The concept of the Incarnation, the notion that in the body of Christ the eternal enters into the world, is the deepest mystery of the birth of Jesus. In Christ, the Logos—the fundamental structure and order of all Being—is written into DNA (and, as it turns out, DNA really is a language). As John’s Gospel states, the Word becomes flesh.
It is hard for us to appreciate just how potent this idea is, how far reaching in its consequences, how extraordinary it is in its reconfiguring of the universe. All of human history was overwritten by it. It changed fundamentally the nature of discourse, of political and social structures, of all human relations, because it forced us to reconceptualise our relationship with the Divine.
In the pagan belief system of the ancient world, gods were objects of worship to be placated and propitiated through ritual and observance. It was a sacrificial system—in some places involving actual human sacrifice, in others using animals, agricultural products or other things of value. The relationship of man to the divine was very much pyramidal and power-based. It was a relationship without mutuality, unidirectional in its power dynamics. In Greek mythology, for example, the gods were described as regularly interfering in human life (favouring one hero or city over another, as in The Iliad), but always from a position of power—taking sides, as if the universe were a kind of cosmic football game. Gods were said to appear in human form as a disguise (as Athena did multiple times in The Odyssey) so as to influence events in the human world, but the distance between the realm of “the Immortals” and humankind was maintained. As Gloucester says tragically in the equally pagan world of Shakespeare’s King Lear: “As flies to wanton boys are we to the gods; / They kill us for their sport.”
But in the Christmas story—in the Christian story—we have written into history (and the life of Christ actually has been written into history, not just by commentators in the ancient world such as Tacitus, but by the two millennia of subsequent events which have unfolded from it) an entirely different understanding of the relationship of the Divine and humanity.

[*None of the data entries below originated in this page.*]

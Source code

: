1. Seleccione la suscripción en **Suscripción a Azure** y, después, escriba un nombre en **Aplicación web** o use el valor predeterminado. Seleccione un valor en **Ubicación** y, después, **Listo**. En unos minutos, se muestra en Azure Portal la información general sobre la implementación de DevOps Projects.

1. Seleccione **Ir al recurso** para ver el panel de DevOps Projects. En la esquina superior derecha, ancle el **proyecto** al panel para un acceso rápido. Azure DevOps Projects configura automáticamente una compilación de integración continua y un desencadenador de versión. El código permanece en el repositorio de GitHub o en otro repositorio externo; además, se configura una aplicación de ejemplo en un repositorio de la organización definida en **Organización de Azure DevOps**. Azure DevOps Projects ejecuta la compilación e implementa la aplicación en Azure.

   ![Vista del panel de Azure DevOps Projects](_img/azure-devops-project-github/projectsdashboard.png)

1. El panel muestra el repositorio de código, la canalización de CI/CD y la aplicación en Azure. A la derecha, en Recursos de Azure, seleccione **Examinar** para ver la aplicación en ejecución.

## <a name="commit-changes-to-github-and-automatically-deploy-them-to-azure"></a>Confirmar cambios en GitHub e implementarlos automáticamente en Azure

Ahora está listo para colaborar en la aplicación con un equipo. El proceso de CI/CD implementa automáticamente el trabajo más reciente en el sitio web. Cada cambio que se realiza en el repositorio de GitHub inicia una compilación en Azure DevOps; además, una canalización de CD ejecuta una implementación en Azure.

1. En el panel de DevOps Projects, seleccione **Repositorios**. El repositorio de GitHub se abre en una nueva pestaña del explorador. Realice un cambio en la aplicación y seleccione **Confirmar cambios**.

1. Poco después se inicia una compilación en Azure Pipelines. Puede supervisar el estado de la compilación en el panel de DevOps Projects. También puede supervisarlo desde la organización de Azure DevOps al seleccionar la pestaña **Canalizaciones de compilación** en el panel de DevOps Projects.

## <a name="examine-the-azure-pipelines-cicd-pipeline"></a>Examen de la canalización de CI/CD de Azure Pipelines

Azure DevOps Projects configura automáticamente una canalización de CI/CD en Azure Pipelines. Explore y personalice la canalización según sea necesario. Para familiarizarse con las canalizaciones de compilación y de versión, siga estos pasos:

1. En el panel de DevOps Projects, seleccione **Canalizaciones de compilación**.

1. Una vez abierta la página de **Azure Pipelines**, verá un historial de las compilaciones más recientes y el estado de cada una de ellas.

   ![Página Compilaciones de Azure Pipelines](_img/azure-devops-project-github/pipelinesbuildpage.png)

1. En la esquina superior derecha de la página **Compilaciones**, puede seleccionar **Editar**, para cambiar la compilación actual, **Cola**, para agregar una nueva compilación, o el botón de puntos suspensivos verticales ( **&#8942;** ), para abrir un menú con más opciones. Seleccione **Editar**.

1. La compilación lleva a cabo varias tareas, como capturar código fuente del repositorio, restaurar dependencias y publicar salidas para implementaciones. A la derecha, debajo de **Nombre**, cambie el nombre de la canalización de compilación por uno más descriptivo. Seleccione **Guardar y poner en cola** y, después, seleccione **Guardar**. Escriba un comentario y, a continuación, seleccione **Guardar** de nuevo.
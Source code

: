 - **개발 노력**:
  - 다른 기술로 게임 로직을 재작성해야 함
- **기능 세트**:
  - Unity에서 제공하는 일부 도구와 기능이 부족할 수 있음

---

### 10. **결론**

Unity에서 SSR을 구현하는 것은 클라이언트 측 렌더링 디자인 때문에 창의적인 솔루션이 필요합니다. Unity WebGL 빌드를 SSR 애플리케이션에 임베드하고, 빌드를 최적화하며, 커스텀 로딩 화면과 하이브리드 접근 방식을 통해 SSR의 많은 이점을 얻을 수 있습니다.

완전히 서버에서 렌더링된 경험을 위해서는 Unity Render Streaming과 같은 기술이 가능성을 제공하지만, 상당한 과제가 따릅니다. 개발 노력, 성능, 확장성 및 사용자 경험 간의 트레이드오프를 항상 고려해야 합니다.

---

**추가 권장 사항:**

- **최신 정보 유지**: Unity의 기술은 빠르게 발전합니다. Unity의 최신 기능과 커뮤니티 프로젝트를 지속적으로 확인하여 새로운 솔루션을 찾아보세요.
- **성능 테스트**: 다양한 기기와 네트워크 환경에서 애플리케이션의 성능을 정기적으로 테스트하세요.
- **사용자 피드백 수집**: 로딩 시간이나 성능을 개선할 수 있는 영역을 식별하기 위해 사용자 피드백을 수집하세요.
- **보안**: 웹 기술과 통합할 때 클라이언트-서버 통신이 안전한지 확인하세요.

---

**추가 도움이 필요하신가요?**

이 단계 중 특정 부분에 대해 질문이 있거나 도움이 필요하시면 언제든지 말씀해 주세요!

The Old Testament book of Isaiah relates an ancient prophecy:
Therefore the Lord himself shall give you a sign;
Behold, a virgin shall conceive, and bear a son, and shall call his name Immanuel.
Immanuel, which is to say, “God is with us.”
Not above us, not over us, but with us, with us in all the pain and suffering—and yet also in all the beauty—of human life. It is no accident that the theme of the Madonna and Child has been such a glorious one in Christian art. In the intimacy—and the sheer loveliness—of the image of Mary and the Christ Child is channelled a world-changing revelation: of humanity loving wholly a perfectly loving God.
Every Christmas is a restatement of this wonderful truth.
Wishing heartfelt blessings to all at Christmastide…
Bella
Isn’t that Gentileschi lovely…
Thankyou Robyn. Xxxxxx. Soph would approve of the links with mythology.
Yes, she’d definitely give extra marks for that!